Puerto Jiménez is a great place to spend a couple of relaxing acclimatization days. It is a small town on the Pacific coast with a gorgeous beach stretching for miles. There were few tourists when we were there. Thus, it was almost a paradise on Earth.
Women in Costa Rica
Despite the empty beach, there are some people in Puerto Jiménez itself. Now it’s time to tell you something more about the people of Costa Rica and the women, of course.
One afternoon we were sitting at some cozy bar in the town. I was observing the slow pace of the local mundane life of the local people. Here I came to deeper thoughts about us and them. What makes them look happier? What makes our relationship so fragile these days in the modern world? Why there are so many divorces? Why people can’t find happiness where they are?
First, I noticed that the young women here have a different attitude towards life. They often have several kids already at early ages and they might be quite busy with their family lives. Yet, they look happy!
I’ll risk being unpopular. Could it be because nobody expects any great career achievements from them? They are not fighting for an artificially made position in society side by side with men. This is what the women do in the Western World. Nobody even thinks about such things in Puerto Jiménez. Women do not have to prove that they are equal to men there. They have only one “old fashioned” task there – to be a good mother and wife. For sure, as “modern westerners” we could think that they have deserved much more in their lives. We could even try to convince them about this. Yet, I am pretty sure they would not understand what we want them to do now because they are already happy.
How many happy people do we see here – in World that we call developed? How many people do you know that are truly happy? It is not that rare that a person is very successful in his/her career though. It is not difficult to be successful in a system if you have some talents and strong will. And everybody has talents. But do we really need to be successful in terms defined by the system?
Yet, it is not that easy to be successful and happy. Years pass by but instead of happiness, they bring only disappointment. That said happiness cannot be bought. The expected success does not come together with long-term joy. It may give you some satisfaction, but it is usually a short-term one. Then you continue your race to get something even “better”.
We often forget the fulfillment that a small child can give us with a big smile on his/her face.
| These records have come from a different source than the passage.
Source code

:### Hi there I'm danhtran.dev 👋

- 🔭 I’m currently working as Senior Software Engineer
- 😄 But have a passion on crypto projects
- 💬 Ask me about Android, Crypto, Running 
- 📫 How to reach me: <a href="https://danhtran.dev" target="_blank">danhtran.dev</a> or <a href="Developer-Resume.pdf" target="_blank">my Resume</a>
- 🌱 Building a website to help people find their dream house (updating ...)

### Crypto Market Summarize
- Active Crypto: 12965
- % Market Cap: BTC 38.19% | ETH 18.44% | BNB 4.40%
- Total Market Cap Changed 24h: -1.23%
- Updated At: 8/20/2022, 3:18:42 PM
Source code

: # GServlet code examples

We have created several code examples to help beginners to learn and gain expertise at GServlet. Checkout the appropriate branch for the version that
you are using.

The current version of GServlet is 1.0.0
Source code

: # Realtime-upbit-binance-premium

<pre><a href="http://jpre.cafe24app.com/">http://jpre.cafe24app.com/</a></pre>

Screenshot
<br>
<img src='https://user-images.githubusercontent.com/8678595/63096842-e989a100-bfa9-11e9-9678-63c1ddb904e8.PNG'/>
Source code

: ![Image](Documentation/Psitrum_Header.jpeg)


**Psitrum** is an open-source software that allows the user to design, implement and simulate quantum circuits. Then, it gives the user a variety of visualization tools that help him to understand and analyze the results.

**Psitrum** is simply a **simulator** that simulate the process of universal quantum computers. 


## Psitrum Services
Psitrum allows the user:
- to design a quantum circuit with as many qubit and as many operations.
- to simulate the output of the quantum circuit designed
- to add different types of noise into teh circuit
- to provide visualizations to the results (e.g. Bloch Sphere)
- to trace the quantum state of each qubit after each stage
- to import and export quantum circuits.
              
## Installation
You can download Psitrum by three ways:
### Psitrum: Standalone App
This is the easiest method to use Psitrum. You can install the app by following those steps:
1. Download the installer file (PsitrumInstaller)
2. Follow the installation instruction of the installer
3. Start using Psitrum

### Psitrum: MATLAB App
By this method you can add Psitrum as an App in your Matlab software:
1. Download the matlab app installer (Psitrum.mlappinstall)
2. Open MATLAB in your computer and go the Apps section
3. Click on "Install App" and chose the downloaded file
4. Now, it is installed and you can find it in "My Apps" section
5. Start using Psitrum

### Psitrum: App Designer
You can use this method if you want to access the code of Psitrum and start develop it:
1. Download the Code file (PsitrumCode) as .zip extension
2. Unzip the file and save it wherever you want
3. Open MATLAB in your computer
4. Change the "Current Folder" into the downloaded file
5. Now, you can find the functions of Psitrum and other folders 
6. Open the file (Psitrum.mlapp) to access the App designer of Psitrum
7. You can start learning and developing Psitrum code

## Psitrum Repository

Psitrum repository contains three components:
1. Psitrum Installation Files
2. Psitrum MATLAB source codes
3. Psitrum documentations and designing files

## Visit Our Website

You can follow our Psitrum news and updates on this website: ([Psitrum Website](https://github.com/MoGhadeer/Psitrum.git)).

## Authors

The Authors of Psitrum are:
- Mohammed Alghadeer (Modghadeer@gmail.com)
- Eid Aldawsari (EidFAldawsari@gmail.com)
Janis agreed on my “pain”. He added that Latvia is only on the way towards this mass craziness that he already sees every day in US. In the consumer society, people are, first, aimed to please their ego’s needs. Often they do not want to hear that life can be different. They run away from anything that speaks against this madness. I do not want to categorize here, but the simple women, simple man and children of Central America made me think about all this on a deeper level. If this makes you think more about what’s our own real purpose in life, I have done something good today.